### WHAT YOU HAVE TO DO
Return, without pictures, the lines from the start of the data through the one that contains "页面显示延时5 秒，说明数据库名字第一个字母的ASCII 值是115，也就是字母s。".
-------- INFORMATION PROVIDED --------
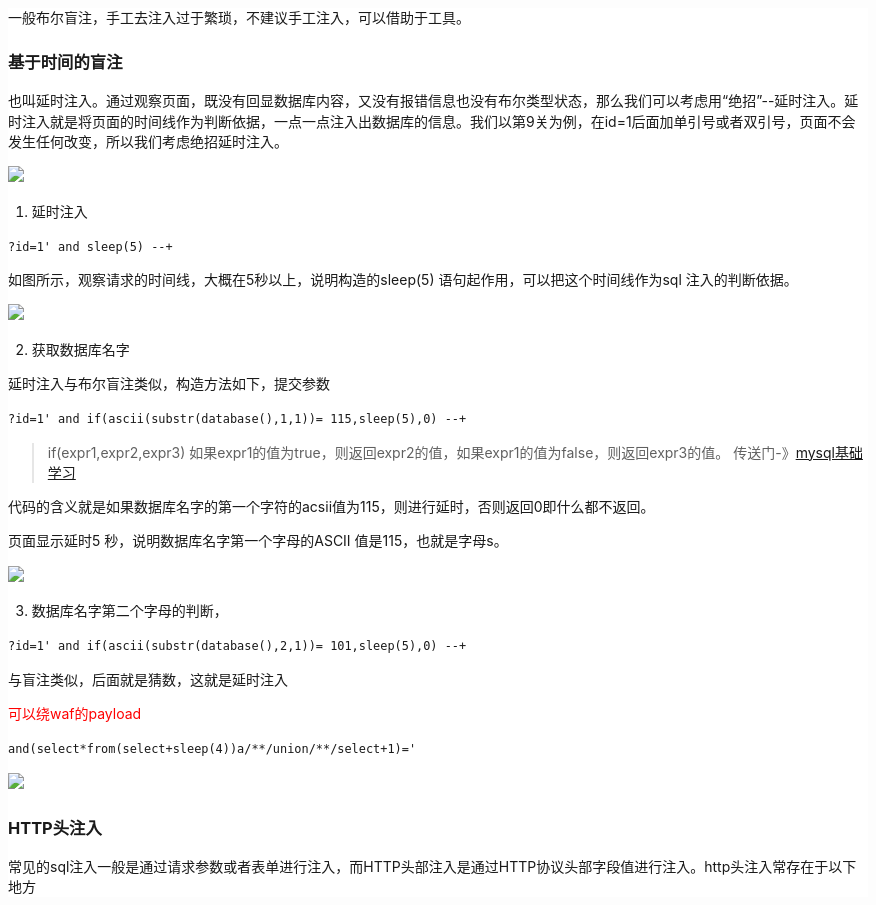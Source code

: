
 ```
```

一般布尔盲注，手工去注入过于繁琐，不建议手工注入，可以借助于工具。

### 基于时间的盲注

也叫延时注入。通过观察页面，既没有回显数据库内容，又没有报错信息也没有布尔类型状态，那么我们可以考虑用“绝招”--延时注入。延时注入就是将页面的时间线作为判断依据，一点一点注入出数据库的信息。我们以第9关为例，在id=1后面加单引号或者双引号，页面不会发生任何改变，所以我们考虑绝招延时注入。

![](https://xxxiuron-picture.oss-cn-chengdu.aliyuncs.com/20210323093339458.png)

1. 延时注入

```
?id=1' and sleep(5) --+   
```

如图所示，观察请求的时间线，大概在5秒以上，说明构造的sleep(5) 语句起作用，可以把这个时间线作为sql 注入的判断依据。

![](https://xxxiuron-picture.oss-cn-chengdu.aliyuncs.com/20210323093826373.png)

2. 获取数据库名字

延时注入与布尔盲注类似，构造方法如下，提交参数
```
?id=1' and if(ascii(substr(database(),1,1))= 115,sleep(5),0) --+
```
> if(expr1,expr2,expr3)       如果expr1的值为true，则返回expr2的值，如果expr1的值为false，则返回expr3的值。 传送门-》[mysql基础学习](https://blog.csdn.net/qq_44159028/article/details/114327303?ops_request_misc=%257B%2522request%255Fid%2522%253A%2522161646302616780261917189%2522%252C%2522scm%2522%253A%252220140713.130102334.pc%255Fblog.%2522%257D&request_id=161646302616780261917189&biz_id=0&utm_medium=distribute.pc_search_result.none-task-blog-2~blog~first_rank_v1~rank_blog_v1-1-114327303.pc_v1_rank_blog_v1&utm_term=mysql)

代码的含义就是如果数据库名字的第一个字符的acsii值为115，则进行延时，否则返回0即什么都不返回。

页面显示延时5 秒，说明数据库名字第一个字母的ASCII 值是115，也就是字母s。

![](https://xxxiuron-picture.oss-cn-chengdu.aliyuncs.com/20210323094248951.png)

3. 数据库名字第二个字母的判断，
```
?id=1' and if(ascii(substr(database(),2,1))= 101,sleep(5),0) --+
```
与盲注类似，后面就是猜数，这就是延时注入

<font color=red>可以绕waf的payload</font>

```
and(select*from(select+sleep(4))a/**/union/**/select+1)='
```

![](https://xxxiuron-picture.oss-cn-chengdu.aliyuncs.com/20210323095412921.png)

### HTTP头注入

常见的sql注入一般是通过请求参数或者表单进行注入，而HTTP头部注入是通过HTTP协议头部字段值进行注入。http头注入常存在于以下地方
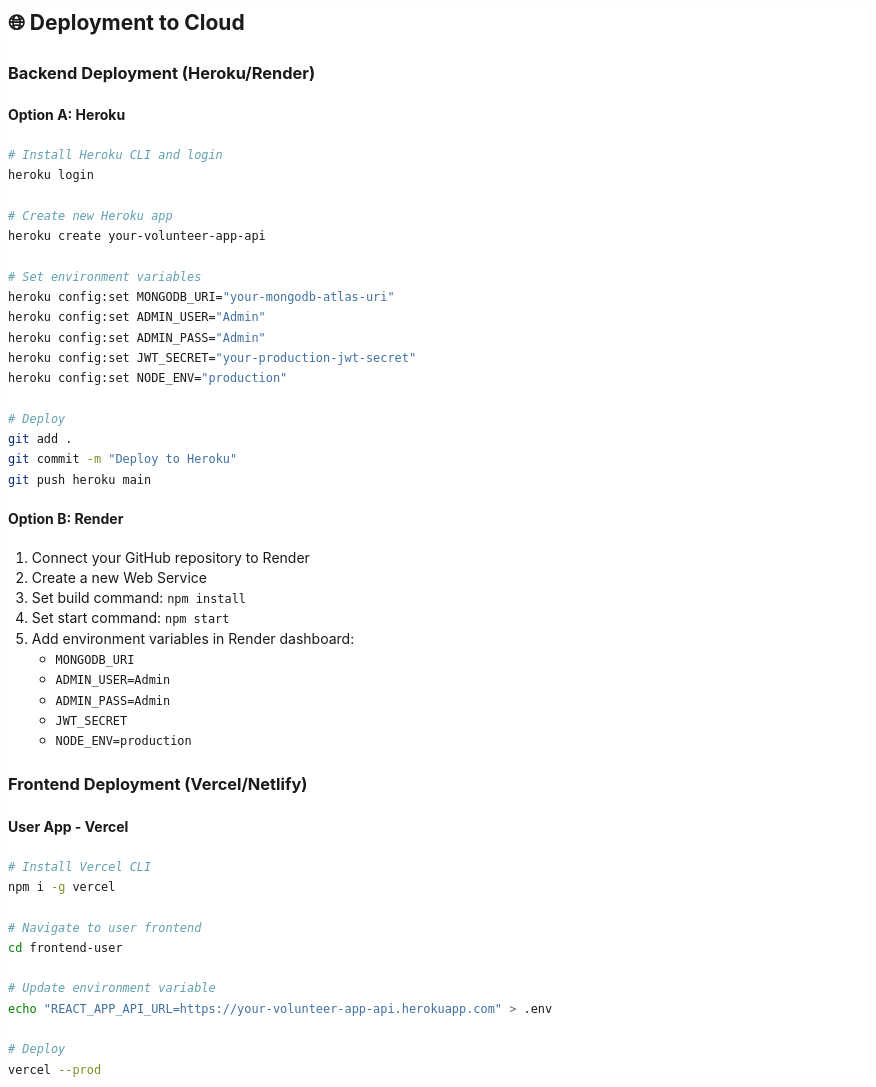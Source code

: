 ## 🌐 Deployment to Cloud

### Backend Deployment (Heroku/Render)

#### Option A: Heroku
```bash
# Install Heroku CLI and login
heroku login

# Create new Heroku app
heroku create your-volunteer-app-api

# Set environment variables
heroku config:set MONGODB_URI="your-mongodb-atlas-uri"
heroku config:set ADMIN_USER="Admin"
heroku config:set ADMIN_PASS="Admin"
heroku config:set JWT_SECRET="your-production-jwt-secret"
heroku config:set NODE_ENV="production"

# Deploy
git add .
git commit -m "Deploy to Heroku"
git push heroku main
```

#### Option B: Render
1. Connect your GitHub repository to Render
2. Create a new Web Service
3. Set build command: `npm install`
4. Set start command: `npm start`
5. Add environment variables in Render dashboard:
   - `MONGODB_URI`
   - `ADMIN_USER=Admin`
   - `ADMIN_PASS=Admin`
   - `JWT_SECRET`
   - `NODE_ENV=production`

### Frontend Deployment (Vercel/Netlify)

#### User App - Vercel
```bash
# Install Vercel CLI
npm i -g vercel

# Navigate to user frontend
cd frontend-user

# Update environment variable
echo "REACT_APP_API_URL=https://your-volunteer-app-api.herokuapp.com" > .env

# Deploy
vercel --prod
```
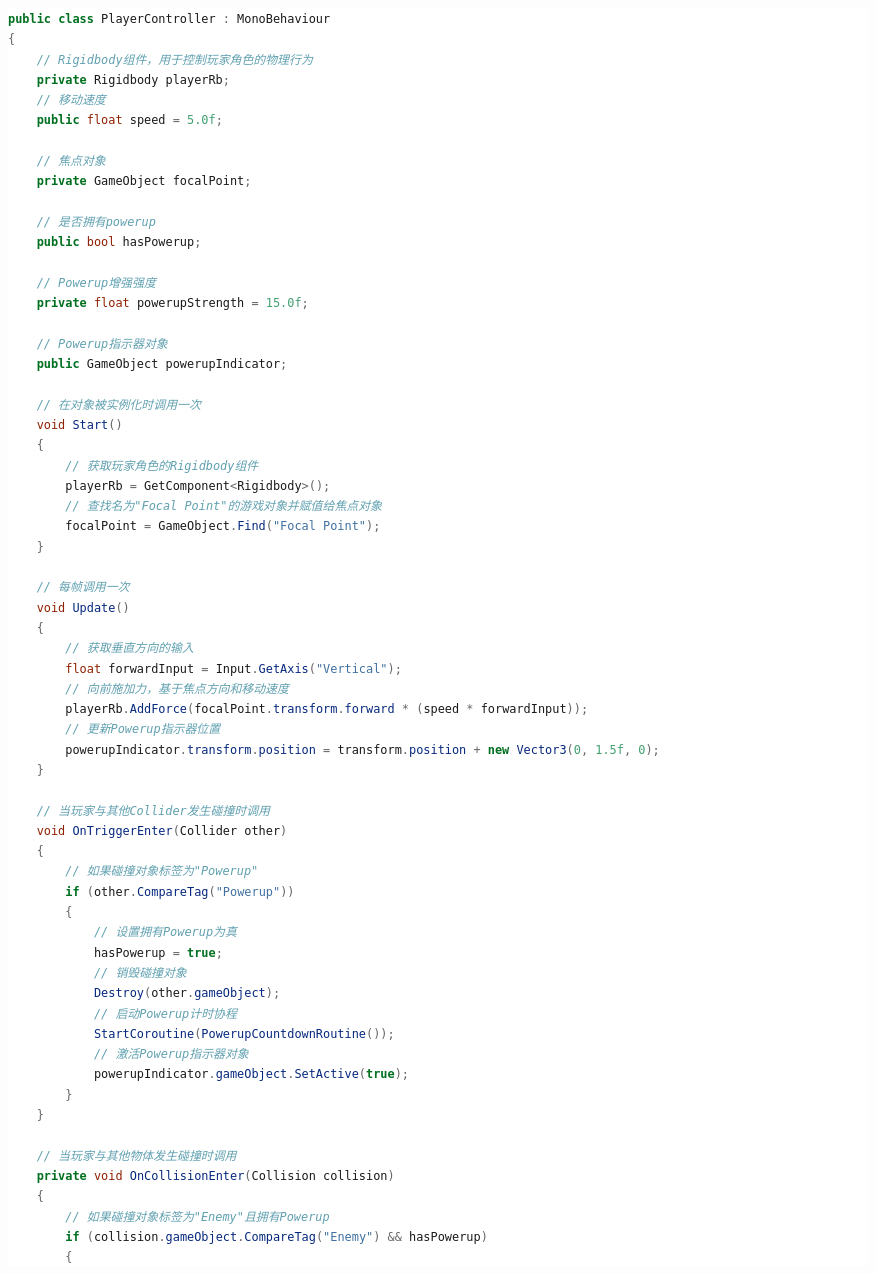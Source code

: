 
```cs
public class PlayerController : MonoBehaviour
{
    // Rigidbody组件，用于控制玩家角色的物理行为
    private Rigidbody playerRb;
    // 移动速度
    public float speed = 5.0f;

    // 焦点对象
    private GameObject focalPoint;

    // 是否拥有powerup
    public bool hasPowerup;

    // Powerup增强强度
    private float powerupStrength = 15.0f;

    // Powerup指示器对象
    public GameObject powerupIndicator;

    // 在对象被实例化时调用一次
    void Start()
    {
        // 获取玩家角色的Rigidbody组件
        playerRb = GetComponent<Rigidbody>();
        // 查找名为"Focal Point"的游戏对象并赋值给焦点对象
        focalPoint = GameObject.Find("Focal Point");
    }

    // 每帧调用一次
    void Update()
    {
        // 获取垂直方向的输入
        float forwardInput = Input.GetAxis("Vertical");
        // 向前施加力，基于焦点方向和移动速度
        playerRb.AddForce(focalPoint.transform.forward * (speed * forwardInput));
        // 更新Powerup指示器位置
        powerupIndicator.transform.position = transform.position + new Vector3(0, 1.5f, 0);
    }

    // 当玩家与其他Collider发生碰撞时调用
    void OnTriggerEnter(Collider other)
    {
        // 如果碰撞对象标签为"Powerup"
        if (other.CompareTag("Powerup"))
        {
            // 设置拥有Powerup为真
            hasPowerup = true;
            // 销毁碰撞对象
            Destroy(other.gameObject);
            // 启动Powerup计时协程
            StartCoroutine(PowerupCountdownRoutine());
            // 激活Powerup指示器对象
            powerupIndicator.gameObject.SetActive(true);
        }
    }

    // 当玩家与其他物体发生碰撞时调用
    private void OnCollisionEnter(Collision collision)
    {
        // 如果碰撞对象标签为"Enemy"且拥有Powerup
        if (collision.gameObject.CompareTag("Enemy") && hasPowerup)
        {
```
--------
### TASK RESULT
Source code

:
 ```
```

一般布尔盲注，手工去注入过于繁琐，不建议手工注入，可以借助于工具。

### 基于时间的盲注

也叫延时注入。通过观察页面，既没有回显数据库内容，又没有报错信息也没有布尔类型状态，那么我们可以考虑用“绝招”--延时注入。延时注入就是将页面的时间线作为判断依据，一点一点注入出数据库的信息。我们以第9关为例，在id=1后面加单引号或者双引号，页面不会发生任何改变，所以我们考虑绝招延时注入。

![](https://xxxiuron-picture.oss-cn-chengdu.aliyuncs.com/20210323093339458.png)

1. 延时注入

```
?id=1' and sleep(5) --+   
```

如图所示，观察请求的时间线，大概在5秒以上，说明构造的sleep(5) 语句起作用，可以把这个时间线作为sql 注入的判断依据。

![](https://xxxiuron-picture.oss-cn-chengdu.aliyuncs.com/20210323093826373.png)

2. 获取数据库名字

延时注入与布尔盲注类似，构造方法如下，提交参数
```
?id=1' and if(ascii(substr(database(),1,1))= 115,sleep(5),0) --+
```
> if(expr1,expr2,expr3)       如果expr1的值为true，则返回expr2的值，如果expr1的值为false，则返回expr3的值。 传送门-》[mysql基础学习](https://blog.csdn.net/qq_44159028/article/details/114327303?ops_request_misc=%257B%2522request%255Fid%2522%253A%2522161646302616780261917189%2522%252C%2522scm%2522%253A%252220140713.130102334.pc%255Fblog.%2522%257D&request_id=161646302616780261917189&biz_id=0&utm_medium=distribute.pc_search_result.none-task-blog-2~blog~first_rank_v1~rank_blog_v1-1-114327303.pc_v1_rank_blog_v1&utm_term=mysql)

代码的含义就是如果数据库名字的第一个字符的acsii值为115，则进行延时，否则返回0即什么都不返回。

页面显示延时5 秒，说明数据库名字第一个字母的ASCII 值是115，也就是字母s。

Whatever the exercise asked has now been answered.